-------- ENTRIES SHOWN --------
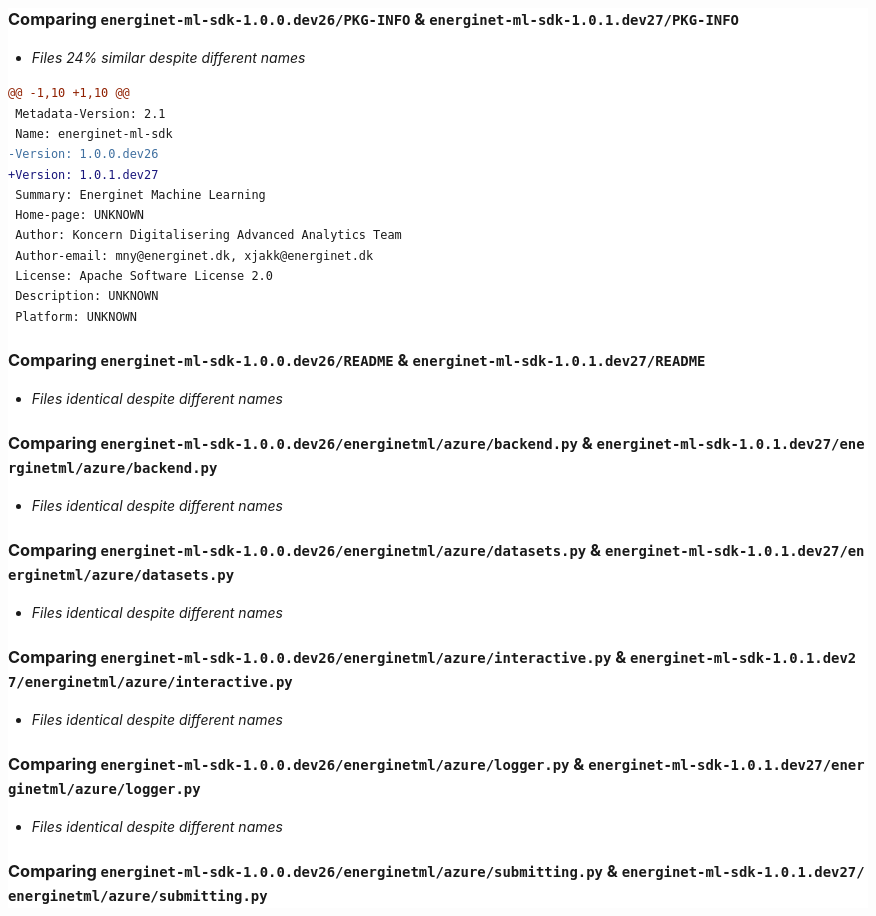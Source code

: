 ### Comparing `energinet-ml-sdk-1.0.0.dev26/PKG-INFO` & `energinet-ml-sdk-1.0.1.dev27/PKG-INFO`

 * *Files 24% similar despite different names*

```diff
@@ -1,10 +1,10 @@
 Metadata-Version: 2.1
 Name: energinet-ml-sdk
-Version: 1.0.0.dev26
+Version: 1.0.1.dev27
 Summary: Energinet Machine Learning
 Home-page: UNKNOWN
 Author: Koncern Digitalisering Advanced Analytics Team
 Author-email: mny@energinet.dk, xjakk@energinet.dk
 License: Apache Software License 2.0
 Description: UNKNOWN
 Platform: UNKNOWN
```

### Comparing `energinet-ml-sdk-1.0.0.dev26/README` & `energinet-ml-sdk-1.0.1.dev27/README`

 * *Files identical despite different names*

### Comparing `energinet-ml-sdk-1.0.0.dev26/energinetml/azure/backend.py` & `energinet-ml-sdk-1.0.1.dev27/energinetml/azure/backend.py`

 * *Files identical despite different names*

### Comparing `energinet-ml-sdk-1.0.0.dev26/energinetml/azure/datasets.py` & `energinet-ml-sdk-1.0.1.dev27/energinetml/azure/datasets.py`

 * *Files identical despite different names*

### Comparing `energinet-ml-sdk-1.0.0.dev26/energinetml/azure/interactive.py` & `energinet-ml-sdk-1.0.1.dev27/energinetml/azure/interactive.py`

 * *Files identical despite different names*

### Comparing `energinet-ml-sdk-1.0.0.dev26/energinetml/azure/logger.py` & `energinet-ml-sdk-1.0.1.dev27/energinetml/azure/logger.py`

 * *Files identical despite different names*

### Comparing `energinet-ml-sdk-1.0.0.dev26/energinetml/azure/submitting.py` & `energinet-ml-sdk-1.0.1.dev27/energinetml/azure/submitting.py`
--------
Show the lines above that include "azure".

### Comparing `energinet-ml-sdk-1.0.0.dev26/energinetml/azure/backend.py` & `energinet-ml-sdk-1.0.1.dev27/energinetml/azure/backend.py`
### Comparing `energinet-ml-sdk-1.0.0.dev26/energinetml/azure/datasets.py` & `energinet-ml-sdk-1.0.1.dev27/energinetml/azure/datasets.py`
### Comparing `energinet-ml-sdk-1.0.0.dev26/energinetml/azure/interactive.py` & `energinet-ml-sdk-1.0.1.dev27/energinetml/azure/interactive.py`
### Comparing `energinet-ml-sdk-1.0.0.dev26/energinetml/azure/logger.py` & `energinet-ml-sdk-1.0.1.dev27/energinetml/azure/logger.py`
### Comparing `energinet-ml-sdk-1.0.0.dev26/energinetml/azure/submitting.py` & `energinet-ml-sdk-1.0.1.dev27/energinetml/azure/submitting.py`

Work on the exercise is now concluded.